B. La condamnation de l'erreur par négligence .

L'arrêt du 27 mars 2007 entérina ainsi l'adage latin «De non vigilantibus non curat praetor»,
c'est-à-dire selon lequel : «De l'insouciant le juge n'a cure». En effet, il ressort de ce cas d'espèce le
caractère fautif du commerçant qui, malgré avoir fixé lui-même ses objectifs financiers et en ayant
une situation lui permettant d'anticiper la conjoncture à même de s'appliquer à son activité, a tout
de même conclu un contrat dans le but d'établir un commerce dans sa région fort peu animée.

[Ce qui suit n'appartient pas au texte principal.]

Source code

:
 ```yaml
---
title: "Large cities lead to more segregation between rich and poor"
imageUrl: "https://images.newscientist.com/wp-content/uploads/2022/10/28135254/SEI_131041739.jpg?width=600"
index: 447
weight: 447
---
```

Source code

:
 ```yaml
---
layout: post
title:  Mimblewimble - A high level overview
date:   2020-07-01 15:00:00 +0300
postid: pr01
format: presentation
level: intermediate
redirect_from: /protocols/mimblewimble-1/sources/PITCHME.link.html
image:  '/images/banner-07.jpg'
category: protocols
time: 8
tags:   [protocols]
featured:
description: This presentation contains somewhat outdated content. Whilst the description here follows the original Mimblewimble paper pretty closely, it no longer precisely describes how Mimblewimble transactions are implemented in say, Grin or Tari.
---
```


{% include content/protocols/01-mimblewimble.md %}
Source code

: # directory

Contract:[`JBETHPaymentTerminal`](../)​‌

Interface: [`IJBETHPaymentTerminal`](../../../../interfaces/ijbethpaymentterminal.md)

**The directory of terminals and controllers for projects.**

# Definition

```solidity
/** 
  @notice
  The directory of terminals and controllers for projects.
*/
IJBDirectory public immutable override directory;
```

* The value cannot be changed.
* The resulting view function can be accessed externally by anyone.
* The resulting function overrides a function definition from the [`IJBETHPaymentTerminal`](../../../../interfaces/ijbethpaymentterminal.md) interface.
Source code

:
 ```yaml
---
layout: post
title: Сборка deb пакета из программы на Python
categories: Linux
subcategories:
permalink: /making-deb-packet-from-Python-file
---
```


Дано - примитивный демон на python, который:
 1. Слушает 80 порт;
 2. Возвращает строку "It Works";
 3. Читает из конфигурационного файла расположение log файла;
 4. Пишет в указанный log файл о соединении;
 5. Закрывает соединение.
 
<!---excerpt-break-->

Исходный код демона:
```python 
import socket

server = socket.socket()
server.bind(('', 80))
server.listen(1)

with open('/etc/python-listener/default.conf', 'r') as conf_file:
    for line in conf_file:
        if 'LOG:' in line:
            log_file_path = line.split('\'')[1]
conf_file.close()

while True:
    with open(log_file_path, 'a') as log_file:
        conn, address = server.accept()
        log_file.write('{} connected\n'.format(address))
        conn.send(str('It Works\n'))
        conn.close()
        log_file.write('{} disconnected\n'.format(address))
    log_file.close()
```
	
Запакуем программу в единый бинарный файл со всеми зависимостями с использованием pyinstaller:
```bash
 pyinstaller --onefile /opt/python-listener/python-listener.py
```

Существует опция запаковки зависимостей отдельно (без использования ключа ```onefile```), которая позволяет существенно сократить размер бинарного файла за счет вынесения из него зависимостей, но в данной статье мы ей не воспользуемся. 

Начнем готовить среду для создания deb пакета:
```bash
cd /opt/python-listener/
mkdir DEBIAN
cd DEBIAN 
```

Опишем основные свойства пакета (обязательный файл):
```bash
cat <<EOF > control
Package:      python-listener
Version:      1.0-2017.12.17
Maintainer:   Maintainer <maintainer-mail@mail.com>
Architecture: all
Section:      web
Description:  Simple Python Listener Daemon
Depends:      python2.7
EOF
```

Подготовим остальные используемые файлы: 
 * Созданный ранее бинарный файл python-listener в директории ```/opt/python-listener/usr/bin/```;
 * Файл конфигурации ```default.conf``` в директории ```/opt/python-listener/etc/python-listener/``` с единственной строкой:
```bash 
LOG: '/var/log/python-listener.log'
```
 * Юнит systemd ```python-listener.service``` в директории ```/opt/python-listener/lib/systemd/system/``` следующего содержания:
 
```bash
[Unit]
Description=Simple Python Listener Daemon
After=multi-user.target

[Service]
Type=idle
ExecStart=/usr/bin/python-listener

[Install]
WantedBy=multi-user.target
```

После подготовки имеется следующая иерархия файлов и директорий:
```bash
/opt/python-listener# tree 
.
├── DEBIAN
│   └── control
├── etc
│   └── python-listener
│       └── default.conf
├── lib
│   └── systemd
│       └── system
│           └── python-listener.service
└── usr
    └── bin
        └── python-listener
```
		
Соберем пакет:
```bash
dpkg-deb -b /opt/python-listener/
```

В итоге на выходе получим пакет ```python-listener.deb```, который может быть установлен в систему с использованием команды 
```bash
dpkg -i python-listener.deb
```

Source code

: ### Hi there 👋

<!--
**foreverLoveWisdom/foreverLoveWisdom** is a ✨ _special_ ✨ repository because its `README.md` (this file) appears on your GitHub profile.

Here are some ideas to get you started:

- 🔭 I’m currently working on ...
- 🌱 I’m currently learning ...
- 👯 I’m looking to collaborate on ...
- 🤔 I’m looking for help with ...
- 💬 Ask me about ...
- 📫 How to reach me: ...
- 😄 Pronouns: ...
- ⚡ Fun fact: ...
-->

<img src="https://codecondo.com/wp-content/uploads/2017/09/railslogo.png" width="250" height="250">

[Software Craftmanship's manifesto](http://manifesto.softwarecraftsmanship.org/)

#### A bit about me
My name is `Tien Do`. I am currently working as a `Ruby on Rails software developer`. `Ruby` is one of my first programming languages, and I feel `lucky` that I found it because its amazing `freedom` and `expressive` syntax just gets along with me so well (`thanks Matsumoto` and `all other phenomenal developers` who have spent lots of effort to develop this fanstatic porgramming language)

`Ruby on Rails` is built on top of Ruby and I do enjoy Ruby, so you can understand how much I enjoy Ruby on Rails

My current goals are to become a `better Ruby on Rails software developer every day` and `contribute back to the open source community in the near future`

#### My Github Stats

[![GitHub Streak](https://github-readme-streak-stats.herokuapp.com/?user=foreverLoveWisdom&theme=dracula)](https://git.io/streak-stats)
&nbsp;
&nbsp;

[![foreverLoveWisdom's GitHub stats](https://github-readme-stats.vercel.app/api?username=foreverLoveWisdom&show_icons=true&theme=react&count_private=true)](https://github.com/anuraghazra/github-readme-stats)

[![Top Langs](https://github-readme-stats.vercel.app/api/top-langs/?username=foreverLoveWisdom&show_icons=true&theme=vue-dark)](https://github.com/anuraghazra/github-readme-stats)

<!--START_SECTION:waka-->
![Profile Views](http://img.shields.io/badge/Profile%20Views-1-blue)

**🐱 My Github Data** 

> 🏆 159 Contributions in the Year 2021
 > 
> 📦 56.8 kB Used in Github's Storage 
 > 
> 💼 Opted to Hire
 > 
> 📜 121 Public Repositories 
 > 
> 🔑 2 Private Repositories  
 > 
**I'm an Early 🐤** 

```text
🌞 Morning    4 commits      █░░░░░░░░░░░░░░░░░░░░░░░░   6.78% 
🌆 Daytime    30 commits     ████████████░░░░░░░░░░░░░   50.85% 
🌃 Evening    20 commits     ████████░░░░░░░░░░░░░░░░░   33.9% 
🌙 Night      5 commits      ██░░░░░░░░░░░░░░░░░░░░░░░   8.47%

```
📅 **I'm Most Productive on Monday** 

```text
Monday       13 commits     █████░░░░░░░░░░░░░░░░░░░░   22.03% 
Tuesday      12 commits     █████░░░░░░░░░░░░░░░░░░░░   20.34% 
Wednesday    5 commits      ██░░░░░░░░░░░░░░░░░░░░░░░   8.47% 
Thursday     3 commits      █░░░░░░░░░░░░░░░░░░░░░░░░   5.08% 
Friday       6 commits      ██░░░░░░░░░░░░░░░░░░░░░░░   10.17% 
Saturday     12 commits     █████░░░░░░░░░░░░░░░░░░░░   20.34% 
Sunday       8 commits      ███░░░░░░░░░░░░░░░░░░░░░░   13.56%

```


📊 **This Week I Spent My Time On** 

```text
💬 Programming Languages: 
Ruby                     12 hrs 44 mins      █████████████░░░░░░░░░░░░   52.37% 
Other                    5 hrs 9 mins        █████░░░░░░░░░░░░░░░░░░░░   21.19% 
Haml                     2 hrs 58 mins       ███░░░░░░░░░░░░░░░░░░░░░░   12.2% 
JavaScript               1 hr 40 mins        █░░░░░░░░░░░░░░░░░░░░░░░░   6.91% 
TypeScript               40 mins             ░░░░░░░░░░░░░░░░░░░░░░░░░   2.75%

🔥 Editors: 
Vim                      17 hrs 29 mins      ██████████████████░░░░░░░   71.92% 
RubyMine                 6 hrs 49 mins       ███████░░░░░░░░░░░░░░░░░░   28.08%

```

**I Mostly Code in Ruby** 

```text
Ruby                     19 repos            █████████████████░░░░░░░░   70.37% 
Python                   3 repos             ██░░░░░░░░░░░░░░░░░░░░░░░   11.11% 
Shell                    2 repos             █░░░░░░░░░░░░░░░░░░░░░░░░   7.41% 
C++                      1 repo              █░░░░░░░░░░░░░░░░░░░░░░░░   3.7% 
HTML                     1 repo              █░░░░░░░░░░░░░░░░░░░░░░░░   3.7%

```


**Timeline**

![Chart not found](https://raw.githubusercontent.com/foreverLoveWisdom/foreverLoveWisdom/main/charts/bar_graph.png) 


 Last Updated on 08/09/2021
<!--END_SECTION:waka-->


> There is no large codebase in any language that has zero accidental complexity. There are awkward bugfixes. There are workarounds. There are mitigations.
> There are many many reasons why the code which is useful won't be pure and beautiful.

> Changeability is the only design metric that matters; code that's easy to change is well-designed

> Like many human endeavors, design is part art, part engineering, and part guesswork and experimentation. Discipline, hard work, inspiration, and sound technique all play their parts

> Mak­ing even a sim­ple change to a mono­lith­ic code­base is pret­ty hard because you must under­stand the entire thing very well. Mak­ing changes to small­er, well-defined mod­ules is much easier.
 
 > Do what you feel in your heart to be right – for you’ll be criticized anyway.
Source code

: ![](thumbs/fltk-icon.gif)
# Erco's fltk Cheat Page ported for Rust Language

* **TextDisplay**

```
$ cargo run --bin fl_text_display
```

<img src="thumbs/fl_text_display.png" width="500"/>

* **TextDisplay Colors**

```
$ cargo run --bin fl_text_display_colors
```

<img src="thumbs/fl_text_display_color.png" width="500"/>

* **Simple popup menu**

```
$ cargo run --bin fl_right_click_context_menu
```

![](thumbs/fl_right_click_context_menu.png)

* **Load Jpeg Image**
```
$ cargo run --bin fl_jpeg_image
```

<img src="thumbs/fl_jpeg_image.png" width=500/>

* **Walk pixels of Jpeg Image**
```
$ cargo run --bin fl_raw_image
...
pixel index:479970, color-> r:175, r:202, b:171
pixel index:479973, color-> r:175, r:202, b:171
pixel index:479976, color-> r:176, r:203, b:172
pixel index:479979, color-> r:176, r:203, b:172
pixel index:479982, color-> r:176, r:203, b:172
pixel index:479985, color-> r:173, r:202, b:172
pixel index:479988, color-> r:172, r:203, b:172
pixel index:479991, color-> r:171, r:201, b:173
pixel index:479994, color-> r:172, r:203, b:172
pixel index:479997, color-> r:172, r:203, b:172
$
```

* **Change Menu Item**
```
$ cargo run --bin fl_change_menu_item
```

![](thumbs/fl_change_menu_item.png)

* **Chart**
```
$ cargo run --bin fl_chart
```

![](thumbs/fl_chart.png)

En ceci la décision du juge, même si elle se base sur la recherche complexe de la cause du
contrat, demeure ici clairement accompagné d'un principe général d'erreur inexcusable en matière
contractuelle, et ici au regard de la cause du contrat.

C'est en vue de préserver un principe directeur et fondamental de sécurité juridique vis-à-vis des
sociétés n'ayant ainsi pas commis de dol contrairement à ce que lui reprochait justement le
requérant au pourvoi, que la décision étudiée fut appelée à punir le commerçant qui ne peut imputer
à son cocontractant l'échec de son entreprise, en faisant abstraction a contrario d'une valeur de
solidarité qui a pu être défendue dans le projet Chancellerie, projet de réforme du droit des contrats.